The minimum and maximum number of replicas that can be deployed are configurable. Workloads can be scaled down to 0 when there is no traffic and can scale up immediately to fulfil new request.


Capacity AI is not available if CPU Utilization is selected because dynamic allocation of CPU resources cannot be accomplished while scaling replicas based on the usage of its CPU.

Capacity AI

A workload can leverage intelligent allocation of its container's resources (CPU and Memory) by using Capacity AI.

Capacity AI uses an analysis of historical usage to adjust these resources up to a configured maximum.

This can significantly reduce cost but may cause temporary performance issues with sudden spikes in usage.

If capacity AI is disabled, the amount of resources configured will be fully allocated.

Location Override

By default, both Capacity AI and Auto Scaling settings are applied to all deployments at each locations enabled in the GVC. Each location can have these settings overridden to increase performance for a particular audience.

This allows for granular control over how your workload scales for a particular location. If a majority of your users are in Europe, you can set the European locations at a higher level than the rest of the world.

Setting local options will ensure that your target users will be served quickly and results in lower costs for resources that won't be used.


Probes are a feature of Kubernetes that are used to control the health of an application running inside a container.
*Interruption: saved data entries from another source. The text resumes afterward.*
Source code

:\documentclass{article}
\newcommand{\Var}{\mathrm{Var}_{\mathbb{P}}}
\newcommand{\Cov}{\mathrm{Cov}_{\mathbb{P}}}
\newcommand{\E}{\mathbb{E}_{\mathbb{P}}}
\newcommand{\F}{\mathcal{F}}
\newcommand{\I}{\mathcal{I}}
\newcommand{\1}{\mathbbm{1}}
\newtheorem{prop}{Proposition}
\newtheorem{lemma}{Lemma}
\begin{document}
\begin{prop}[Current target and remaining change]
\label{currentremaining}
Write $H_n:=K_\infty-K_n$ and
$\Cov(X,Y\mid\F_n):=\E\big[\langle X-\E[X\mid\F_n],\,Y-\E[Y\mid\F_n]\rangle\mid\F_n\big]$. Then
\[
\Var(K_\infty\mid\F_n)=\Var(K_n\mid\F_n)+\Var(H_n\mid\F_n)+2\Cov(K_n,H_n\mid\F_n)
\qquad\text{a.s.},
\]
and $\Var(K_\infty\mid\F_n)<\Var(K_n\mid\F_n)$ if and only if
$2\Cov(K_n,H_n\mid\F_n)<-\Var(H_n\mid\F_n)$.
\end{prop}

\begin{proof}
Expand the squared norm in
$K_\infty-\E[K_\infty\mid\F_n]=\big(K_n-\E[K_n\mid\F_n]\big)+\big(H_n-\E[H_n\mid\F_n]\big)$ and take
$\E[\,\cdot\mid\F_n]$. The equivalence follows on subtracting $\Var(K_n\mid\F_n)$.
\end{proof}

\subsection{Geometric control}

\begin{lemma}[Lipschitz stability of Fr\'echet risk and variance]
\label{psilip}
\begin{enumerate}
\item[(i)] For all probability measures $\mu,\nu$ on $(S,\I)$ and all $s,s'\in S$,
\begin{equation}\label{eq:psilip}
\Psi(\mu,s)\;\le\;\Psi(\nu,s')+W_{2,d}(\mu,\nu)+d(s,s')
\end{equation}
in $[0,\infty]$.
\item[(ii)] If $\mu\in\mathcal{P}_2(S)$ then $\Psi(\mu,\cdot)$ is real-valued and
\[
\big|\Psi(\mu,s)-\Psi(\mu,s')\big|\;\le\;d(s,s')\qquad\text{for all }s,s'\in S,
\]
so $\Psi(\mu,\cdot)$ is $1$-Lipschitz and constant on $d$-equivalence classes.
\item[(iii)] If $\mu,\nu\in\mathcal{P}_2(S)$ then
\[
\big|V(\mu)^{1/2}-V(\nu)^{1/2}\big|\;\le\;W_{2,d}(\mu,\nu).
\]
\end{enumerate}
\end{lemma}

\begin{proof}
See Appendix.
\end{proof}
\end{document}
Each container can have a:

  • Readiness Probe

    • An endpoint configured which can be queried to see if the workload is available and ready to receive requests
  • Liveness Probe

    • An endpoint configured which can be queried to see if the workload is healthy or if it needs to be restarted


Using Grafana, you can create alerts on any of the standard metrics exposed by Control Plane, or on your custom metrics. To access Grafana, navigate to one of your orgs in the Control Plane console and click the "Metrics" link.

You have the full capability of Grafana alerting at your disposal. For more information, please consult the Grafana documentation


Visit the workload reference page for additional information.


  • Serverless:
    • Workloads that scale to zero when they aren't receiving requests.
  • Standard:
    • Workloads that serve network traffic on multiple ports, but do not scale to zero.
  • Cron:
    • Workloads that run on a schedule, and do not serve network traffic.
  • Stateful:
    • Simlilar to a standard workload, stateful workloads have stable replica identities and hostnames, and can mount a volume set for persistent storage.